SparkPipelines — Spark Pipelines CLI

SparkPipelines is a standalone application that is executed using spark-pipelines shell script.

SparkPipelines is a Scala "launchpad" to execute pyspark/pipelines/cli.py Python script (through SparkSubmit).

PySpark Pipelines CLI

pyspark/pipelines/cli.py is the Pipelines CLI that is launched using spark-pipelines shell script.
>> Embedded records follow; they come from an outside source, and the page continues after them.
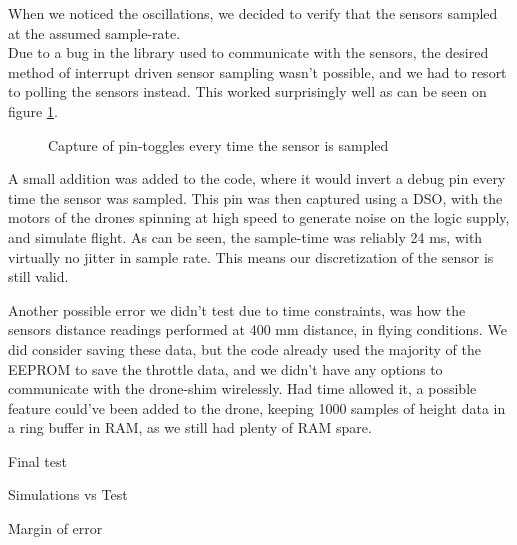 When we noticed the oscillations, we decided to verify that the sensors sampled at the assumed sample-rate.\\
Due to a bug in the library used to communicate with the sensors, the desired method of interrupt driven sensor sampling wasn't possible, and we had to resort to polling the sensors instead. This worked surprisingly well as can be seen on figure \ref{fig:sample_test}.

\begin{figure}[H]
    \centering
    \caption{Capture of pin-toggles every time the sensor is sampled}
    \label{fig:sample_test}
\end{figure}

A small addition was added to the code, where it would invert a debug pin every time the sensor was sampled. This pin was then captured using a DSO, with the motors of the drones spinning at high speed to generate noise on the logic supply, and simulate flight. As can be seen, the sample-time was reliably 24 ms, with virtually no jitter in sample rate. This means our discretization of the sensor is still valid.

Another possible error we didn't test due to time constraints, was how the sensors distance readings performed at 400 mm distance, in flying conditions. We did consider saving these data, but the code already used the majority of the EEPROM to save the throttle data, and we didn't have any options to communicate with the drone-shim wirelessly.
Had time allowed it, a possible feature could've been added to the drone, keeping 1000 samples of height data in a ring buffer in RAM, as we still had plenty of RAM spare. 

\newpage

Final test

Simulations vs Test

Margin of error




























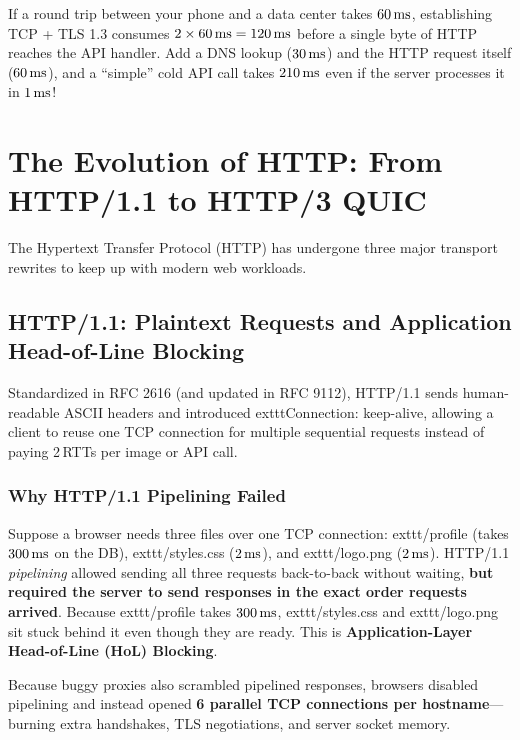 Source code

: \begin{intuitionbox}
If a round trip between your phone and a data center takes $60\text{\,ms}$, establishing TCP + TLS 1.3 consumes $2 \times 60\text{\,ms} = 120\text{\,ms}$ before a single byte of HTTP reaches the API handler. Add a DNS lookup ($30\text{\,ms}$) and the HTTP request itself ($60\text{\,ms}$), and a ``simple'' cold API call takes $210\text{\,ms}$ even if the server processes it in $1\text{\,ms}$!
\end{intuitionbox}

\section{The Evolution of HTTP: From HTTP/1.1 to HTTP/3 QUIC}

The Hypertext Transfer Protocol (HTTP) has undergone three major transport rewrites to keep up with modern web workloads.

\subsection{HTTP/1.1: Plaintext Requests and Application Head-of-Line Blocking}

Standardized in RFC 2616 (and updated in RFC 9112), HTTP/1.1 sends human-readable ASCII headers and introduced 	exttt{Connection: keep-alive}, allowing a client to reuse one TCP connection for multiple sequential requests instead of paying 2\,RTTs per image or API call.

\subsubsection{Why HTTP/1.1 Pipelining Failed}
Suppose a browser needs three files over one TCP connection: 	exttt{/profile} (takes $300\text{\,ms}$ on the DB), 	exttt{/styles.css} ($2\text{\,ms}$), and 	exttt{/logo.png} ($2\text{\,ms}$). HTTP/1.1 \emph{pipelining} allowed sending all three requests back-to-back without waiting, \textbf{but required the server to send responses in the exact order requests arrived}. Because 	exttt{/profile} takes $300\text{\,ms}$, 	exttt{/styles.css} and 	exttt{/logo.png} sit stuck behind it even though they are ready. This is \textbf{Application-Layer Head-of-Line (HoL) Blocking}.

Because buggy proxies also scrambled pipelined responses, browsers disabled pipelining and instead opened \textbf{6 parallel TCP connections per hostname}---burning extra handshakes, TLS negotiations, and server socket memory.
The Pipelines CLI supports the following commands:

$ pwd
/Users/jacek/oss/spark/python

$ PYTHONPATH=. uv run \
    --with grpcio-status \
    --with grpcio \
    --with pyarrow \
    --with pandas \
    --with pyspark \
    python pyspark/pipelines/cli.py
...
usage: cli.py [-h] {run,dry-run,init} ...
cli.py: error: the following arguments are required: command

dry-run

Launch a run that just validates the graph and checks for errors

Option Description Default
--spec Path to the pipeline spec (undefined)

init

Generate a sample pipeline project, including a spec file and example definitions

Option Description Default Required
--name Name of the project. A directory with this name will be created underneath the current directory (undefined)
$ ./bin/spark-pipelines init --name hello-pipelines
Pipeline project 'hello-pipelines' created successfully. To run your pipeline:
cd 'hello-pipelines'
spark-pipelines run

run

Run a pipeline. If no --refresh option specified, a default incremental update is performed.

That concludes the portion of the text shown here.